6. Crowd-sourcing cancer drug data
Launched by the Collaboration for Oncology Data in Europe, CODE-cancer.com is an initiative that aims to collate data about cancer drug use from 200 cancer treatment centres in seven European countries in the first three years, scaling up to a potential 2,000 treatment centres within the next decade. The technology platform has been designed to aggregate data on anti-cancer medicine usage for all forms of cancer, in all patients and for all treatment centres across Europe who wish to join. The goal? To collate comprehensive, up-to-date data describing how anti-cancer medicines are used, and then use this to inform the next generation of cancer treatments.

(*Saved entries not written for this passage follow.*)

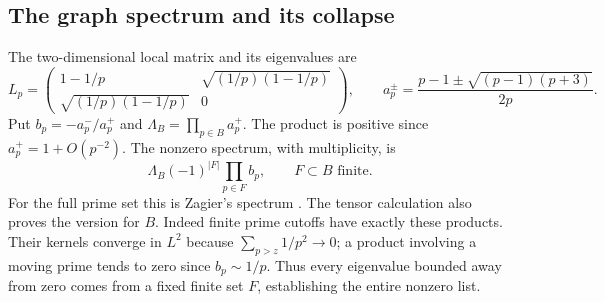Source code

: \subsection{The graph spectrum and its collapse}\label{finapp:spectrum}
The two-dimensional local matrix and its eigenvalues are
\[
 L_p=\begin{pmatrix}
 1-1/p&\sqrt{(1/p)(1-1/p)}\\
 \sqrt{(1/p)(1-1/p)}&0
 \end{pmatrix},\qquad
 a_p^\pm=\frac{p-1\pm\sqrt{(p-1)(p+3)}}{2p}.
\]
Put $b_p=-a_p^-/a_p^+$ and $\Lambda_B=\prod_{p\in B}a_p^+$.
The product is positive since $a_p^+=1+O(p^{-2})$.
The nonzero spectrum, with multiplicity, is
\begin{equation}\label{fin:localspectrum}
 \Lambda_B(-1)^{|F|}\prod_{p\in F}b_p,\qquad F\subset B\text{ finite}.
\end{equation}
For the full prime set this is Zagier's spectrum
\cite[Appendix C]{finCoprimeChain}.
The tensor calculation also proves the version for $B$.
Indeed finite prime cutoffs have exactly these products.
Their kernels converge in $L^2$ because
$\sum_{p>z}1/p^2\to0$; a product involving a moving prime tends to zero
since $b_p\sim1/p$.  Thus every eigenvalue bounded away from zero
comes from a fixed finite set $F$, establishing the entire nonzero
list.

7. Mining health data with AI
While not strictly drug discovery, a new ‘grand challenge’ in cancer may well set a precedent in our ability to integrate and mine structured and unstructured data. This is particularly crucial for the pharmaceutical industry, who need to analyze data from diverse in-house and public sources. Cancer Research UK is offering a $30 million grant for researchers who can find new ways to interrogate medical and non-medical data sources to spot patterns which could detect cancer earlier. The challenge will require collating anonymized datasets from healthcare records and combining this with anonymized data from online and social activity, then developing new tools and algorithms to spot patterns, which can be optimized as data sources change over time. If successful, teams will have answered some of the most difficult and ethically complex big data questions – if we can find ways to use personal medical data, who would use it? And how?